Matula first called attention to several interesting aspects of the Maximum Clique problem on G(Np). From the expected number of cliques n(KN), of size K at \(p = 1/2\)7:

$$\begin{aligned} n(K,N) = {N \atopwithdelims ()K} 2^{-{K \atopwithdelims ()2}}, \end{aligned}$$
(1)

using Stirling’s approximation, one can see that this is large at \(K = \log _2 N\) but becomes vanishingly small for \(K > 2\log _2 N\), providing an upper bound to K. Matula identified \(K_{\text {max}}\) as the largest integer such that

$$\begin{aligned} n(K_{\text {max}},N ) \ge 1. \end{aligned}$$
(2)

and7,8 expanded the finite N corrections to the continuous function R(N) solving \(n(R,N) = 1\):

$$\begin{aligned} R(N)=2\log _2 N-2\log _2 \log _2 N+2 \log _2 e. \end{aligned}$$
(3)

This formula is also discussed in Bollobás and Erdös9 and by Grimmett and McDiarmid10. We will focus on \(K_{\text {max}}\), the predicted actual maximum clique size. In effect, its value follows a staircase with the prediction (3) passing through the risers between steps, as shown in Fig. 2. Across each step \(n(K_{\text {max}},N)\) grows from 1 to \(\mathscr {O}(N)\). The number of maximum cliques per site in the graph that results is shown in Fig. 3. We see that at the left edge of each step, cliques of size \(K_{\text {max}}\) are very rare, but at the right edge of that step, each site is possibly contained in multiple maximal cliques, while cliques of size \(K_{\text {max}} + 1\) have an expectation which has reached 1. Thus across each step, the probability of finding a clique of larger K decreases by a factor of \({\mathscr {O}}(N)\) for each increase by 1 in K.

Figure 2
figure 2

Maximum size of a clique in G(N, 0.5) as function of the order of the graph. In green are presented \(K_{\text {max}}\), result of solving (2) and R(N) given by (3), respectively. In black is plotted the value of \(2 \log _2 N\) and in blue, \(\log _2 N\).

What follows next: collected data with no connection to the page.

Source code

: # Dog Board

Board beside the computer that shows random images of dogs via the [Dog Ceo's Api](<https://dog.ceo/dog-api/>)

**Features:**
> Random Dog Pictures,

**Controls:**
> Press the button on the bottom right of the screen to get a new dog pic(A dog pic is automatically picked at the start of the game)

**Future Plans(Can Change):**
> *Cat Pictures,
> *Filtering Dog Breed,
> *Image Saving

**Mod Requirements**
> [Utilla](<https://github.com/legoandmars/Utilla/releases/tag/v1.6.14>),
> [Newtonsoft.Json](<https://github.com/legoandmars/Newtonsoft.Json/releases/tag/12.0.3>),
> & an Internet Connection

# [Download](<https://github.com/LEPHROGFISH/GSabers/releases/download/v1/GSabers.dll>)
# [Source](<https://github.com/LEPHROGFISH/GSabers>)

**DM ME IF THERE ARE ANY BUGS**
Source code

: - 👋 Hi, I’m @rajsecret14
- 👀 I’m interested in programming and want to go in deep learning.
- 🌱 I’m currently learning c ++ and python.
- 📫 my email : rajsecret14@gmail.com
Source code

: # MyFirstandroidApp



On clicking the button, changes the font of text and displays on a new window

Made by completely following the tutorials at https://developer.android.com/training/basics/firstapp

Matula drew attention to a concentration result for the clique problem. As \(N \rightarrow \infty\) the sizes of the largest cliques that will occur are concentrated on just two values of K, the integers immediately below and above R(N). From the second moment of the distribution of the numbers of cliques of size K one can bound the fraction of graphs with no such cliques, and sharpen the result11 by computing a weighted second moment. In effect, Markov’s inequality provides upper bounds, and Chebyscheff’s inequality provides lower bounds on the existence of such cliques. The probability that the maximum clique size is \(K_{\text {max}}\) was given by Matula7,8,11. The fraction of graphs G(Np) with maximum clique size \(K_{\text {max}}\), is bounded as follows:

$$\begin{aligned} \left( \mathop {\sum }\limits _{j=\text {max}\{0, 2k-N\}}^k \frac{{N-k \atopwithdelims ()k-j}{k \atopwithdelims ()j}}{{N \atopwithdelims ()k}} p^{-{j \atopwithdelims ()2}} \right) ^{-1}\le \text {Prob}(K_{\text {max}}\ge k) \le {N \atopwithdelims ()k} p^{k \atopwithdelims ()2}. \end{aligned}$$
(4)
Figure 3
figure 3

Expected number of maximum cliques of size \(K_{\text {max}}\) per site in the graph, as a function of N.

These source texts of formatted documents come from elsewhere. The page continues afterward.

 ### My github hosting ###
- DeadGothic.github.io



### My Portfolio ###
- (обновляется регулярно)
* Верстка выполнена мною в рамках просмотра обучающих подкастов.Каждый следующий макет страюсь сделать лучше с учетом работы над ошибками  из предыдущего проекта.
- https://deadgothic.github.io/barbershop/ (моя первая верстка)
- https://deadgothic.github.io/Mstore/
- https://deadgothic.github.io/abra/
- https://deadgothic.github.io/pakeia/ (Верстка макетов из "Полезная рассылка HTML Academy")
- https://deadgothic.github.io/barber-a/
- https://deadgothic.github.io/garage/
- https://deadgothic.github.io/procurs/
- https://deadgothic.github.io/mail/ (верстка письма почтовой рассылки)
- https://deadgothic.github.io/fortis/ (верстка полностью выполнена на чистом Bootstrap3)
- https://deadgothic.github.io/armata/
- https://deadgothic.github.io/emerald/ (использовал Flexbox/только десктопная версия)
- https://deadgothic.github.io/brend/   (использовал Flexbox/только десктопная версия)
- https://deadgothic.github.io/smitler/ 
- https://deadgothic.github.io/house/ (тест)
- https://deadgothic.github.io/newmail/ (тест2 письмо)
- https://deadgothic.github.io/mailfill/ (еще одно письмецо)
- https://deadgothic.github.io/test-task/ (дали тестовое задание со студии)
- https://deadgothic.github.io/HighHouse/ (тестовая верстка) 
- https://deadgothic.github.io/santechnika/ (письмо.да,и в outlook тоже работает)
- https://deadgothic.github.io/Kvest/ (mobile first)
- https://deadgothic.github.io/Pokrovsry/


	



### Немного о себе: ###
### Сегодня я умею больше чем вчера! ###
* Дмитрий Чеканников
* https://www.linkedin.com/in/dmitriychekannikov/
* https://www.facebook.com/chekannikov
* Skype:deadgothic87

This leads to the following picture, evaluated for two values of N, one small and one quite large, in Fig. 4,

Figure 4
figure 4

The picture shows regions defined by upper and lower bounds (obtained by Eq. (4)), on the fractions of graphs of size N with maximum cliques of size \(K_{\text {max}}\) and \(K_{\text {max}} + 1\). The steps described occur at \(N = 1239\) (the lighter colors bound the fraction of cliques of size 15 and 16) and \(N = 1254516\) (the darker colors bound the fractions of cliques with sizes 33 and 34). The figure depicts approximately half a step width to either side of the transition for each size.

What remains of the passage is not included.